- [What the task requires]: Each line from the one containing "assistant, but also" through the end of the data below is to be output verbatim, with no lines added or left out.
*** Opening of Listed records ***
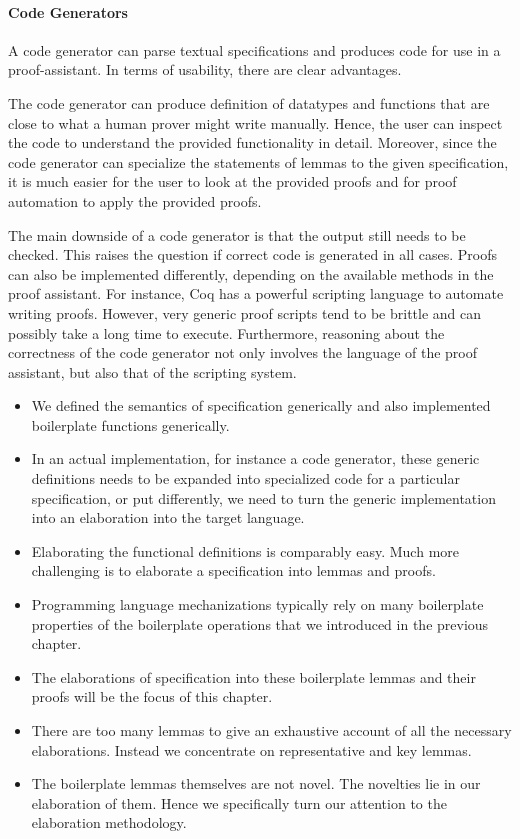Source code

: \paragraph{Code Generators}
A code generator can parse textual \Knot specifications and produces code for
use in a proof-assistant. In terms of usability, there are clear advantages.

The code generator can produce definition of datatypes and functions that are
close to what a human prover might write manually. Hence, the user can inspect
the code to understand the provided functionality in detail. Moreover, since the
code generator can specialize the statements of lemmas to the given
specification, it is much easier for the user to look at the provided proofs
and for proof automation to apply the provided proofs.

The main downside of a code generator is that the output still needs to be
checked. This raises the question if correct code is generated in all cases.
Proofs can also be implemented differently, depending on the available methods
in the proof assistant. For instance, Coq has a powerful scripting language to
automate writing proofs. However, very generic proof scripts tend to be brittle
and can possibly take a long time to execute. Furthermore, reasoning about the
correctness of the code generator not only involves the language of the proof
assistant, but also that of the scripting system.




\begin{itemize}
\item We defined the semantics of \Knot specification generically and also
  implemented boilerplate functions generically.

\item In an actual implementation, for instance a code generator, these generic
  definitions needs to be expanded into specialized code for a particular
  specification, or put differently, we need to turn the generic implementation
  into an elaboration into the target language.

\item Elaborating the functional definitions is comparably easy. Much more
  challenging is to elaborate a specification into lemmas and proofs.

\item Programming language mechanizations typically rely on many boilerplate
  properties of the boilerplate operations that we introduced in the previous
  chapter.

\item The elaborations of specification into these boilerplate lemmas and their
  proofs will be the focus of this chapter.

\item There are too many lemmas to give an exhaustive account of all the
  necessary elaborations. Instead we concentrate on representative and key
  lemmas.

\item The boilerplate lemmas themselves are not novel. The novelties lie in our
  elaboration of them. Hence we specifically turn our attention to the
  elaboration methodology.
\end{itemize}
*** Close of Listed records ***
- [Solution]:
assistant, but also that of the scripting system.




\begin{itemize}
\item We defined the semantics of \Knot specification generically and also
  implemented boilerplate functions generically.

\item In an actual implementation, for instance a code generator, these generic
  definitions needs to be expanded into specialized code for a particular
  specification, or put differently, we need to turn the generic implementation
  into an elaboration into the target language.

\item Elaborating the functional definitions is comparably easy. Much more
  challenging is to elaborate a specification into lemmas and proofs.

\item Programming language mechanizations typically rely on many boilerplate
  properties of the boilerplate operations that we introduced in the previous
  chapter.

\item The elaborations of specification into these boilerplate lemmas and their
  proofs will be the focus of this chapter.

\item There are too many lemmas to give an exhaustive account of all the
  necessary elaborations. Instead we concentrate on representative and key
  lemmas.

\item The boilerplate lemmas themselves are not novel. The novelties lie in our
  elaboration of them. Hence we specifically turn our attention to the
  elaboration methodology.
\end{itemize}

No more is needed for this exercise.